I headed to the local butcher shop (my first as an adult to be honest) and inquired with them on what I should use for a cut of beef. They suggested some of the more expensive cuts but I settled on three pounds of eye of the round. You can use just about any cut really, the golden rule is that the leaner the better. The reason for this is that fat doesn't dry out and will go rancid faster then properly dried meat.

So my very first attempt did not go well, the marinade was not that good, the smoker was too hot and burnt most of the beef. There were a few decent pieces but overall the first batch was really bad. I didn't let the deter me though. My second batch came out quite good, so good in fact that the three pounds I made didn't last the weekend.

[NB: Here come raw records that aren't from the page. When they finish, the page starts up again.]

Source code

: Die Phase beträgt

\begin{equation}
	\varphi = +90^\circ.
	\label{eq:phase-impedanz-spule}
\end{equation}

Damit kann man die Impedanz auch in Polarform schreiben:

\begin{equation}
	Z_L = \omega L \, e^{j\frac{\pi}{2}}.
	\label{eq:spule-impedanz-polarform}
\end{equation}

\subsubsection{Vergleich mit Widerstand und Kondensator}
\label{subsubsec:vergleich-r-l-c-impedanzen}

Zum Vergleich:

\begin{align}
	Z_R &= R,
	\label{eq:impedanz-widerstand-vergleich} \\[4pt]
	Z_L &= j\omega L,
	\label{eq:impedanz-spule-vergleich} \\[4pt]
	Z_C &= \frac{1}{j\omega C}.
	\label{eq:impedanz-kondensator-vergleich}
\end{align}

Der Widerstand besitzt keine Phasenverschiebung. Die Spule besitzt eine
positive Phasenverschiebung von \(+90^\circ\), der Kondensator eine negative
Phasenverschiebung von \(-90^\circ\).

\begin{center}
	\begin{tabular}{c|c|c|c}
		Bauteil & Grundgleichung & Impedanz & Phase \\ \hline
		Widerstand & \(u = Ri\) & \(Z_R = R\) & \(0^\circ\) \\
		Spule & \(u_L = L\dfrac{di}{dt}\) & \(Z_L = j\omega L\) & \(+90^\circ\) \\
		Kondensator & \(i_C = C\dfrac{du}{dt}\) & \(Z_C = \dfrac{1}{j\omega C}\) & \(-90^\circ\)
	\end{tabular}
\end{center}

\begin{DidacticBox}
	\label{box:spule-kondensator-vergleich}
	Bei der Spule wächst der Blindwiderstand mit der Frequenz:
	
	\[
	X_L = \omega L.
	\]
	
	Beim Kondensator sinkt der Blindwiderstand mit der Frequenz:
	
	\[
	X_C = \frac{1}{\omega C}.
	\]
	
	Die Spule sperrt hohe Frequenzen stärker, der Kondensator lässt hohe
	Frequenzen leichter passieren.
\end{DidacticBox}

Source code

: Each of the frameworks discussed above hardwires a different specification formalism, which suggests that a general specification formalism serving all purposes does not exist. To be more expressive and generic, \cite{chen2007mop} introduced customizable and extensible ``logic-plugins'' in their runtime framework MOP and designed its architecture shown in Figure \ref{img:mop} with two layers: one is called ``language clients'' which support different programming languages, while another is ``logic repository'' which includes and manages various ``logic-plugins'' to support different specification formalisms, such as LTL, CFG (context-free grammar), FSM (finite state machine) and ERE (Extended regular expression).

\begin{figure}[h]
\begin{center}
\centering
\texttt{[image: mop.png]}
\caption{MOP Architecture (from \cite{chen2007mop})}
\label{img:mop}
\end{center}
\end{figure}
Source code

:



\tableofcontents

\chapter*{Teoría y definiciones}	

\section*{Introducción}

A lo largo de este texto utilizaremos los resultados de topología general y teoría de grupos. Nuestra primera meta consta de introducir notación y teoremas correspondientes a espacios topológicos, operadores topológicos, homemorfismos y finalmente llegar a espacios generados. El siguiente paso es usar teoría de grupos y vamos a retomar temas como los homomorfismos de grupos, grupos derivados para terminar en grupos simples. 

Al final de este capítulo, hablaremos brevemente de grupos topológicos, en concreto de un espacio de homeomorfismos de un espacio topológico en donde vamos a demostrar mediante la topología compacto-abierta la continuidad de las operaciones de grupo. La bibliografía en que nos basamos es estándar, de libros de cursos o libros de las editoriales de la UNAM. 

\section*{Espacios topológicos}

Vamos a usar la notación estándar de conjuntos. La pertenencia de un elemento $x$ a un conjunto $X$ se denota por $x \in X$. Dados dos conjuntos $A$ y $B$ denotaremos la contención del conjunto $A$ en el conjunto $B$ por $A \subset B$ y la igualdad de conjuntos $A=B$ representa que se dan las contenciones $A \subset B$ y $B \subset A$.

My third attempt though was where it was at, at least so far (it's also the last batch I've made). I tweaked my recipe even more this time. I also purchased a dehydrator after my birthday to help aid in the process of drying the meat out.


So I won't bore you with my first two recipes, but here is the one that was really popular so far:

  • 1 cup apple cider
  • 2/3 cup soy
  • 1/3 cup terriyaki
  • 1/3 cup worcestershire
  • 1 tablespoon garlic powder
  • 1 teaspoon kosher salt
  • 1 teaspoon black pepper
  • 1 teaspoon onion powder
  • 1 teaspoon paprika
  • 1/2 teaspoon meat tenderizer


So my process hasn't really changed all that much, except now it's a lot easier to dry out the meat with the dehydrator. I ask the butcher to slice up the beef for jerky, I then take it and clean up these cuts to remove as much of the fat as I can. I put the meat in a gallon sized sealable bag and cover with the marinade. I make sure the meat gets completely covered and put the bag in the refrigerator. I leave the meat in the marinade for at least a full day, periodically shaking it up to keep the meat coated properly.

Once ready to smoke I remove the meat from the bag, rinse the meat and then dry it with paper towels. I lay it out on my jerky racks as best as I can. With the smoker set to 225 degrees. I prefer hickory wood for smoking but have tried apple wood which is also quite good. I smoke the meat for two hours, checking after one hour to see how the meat looks.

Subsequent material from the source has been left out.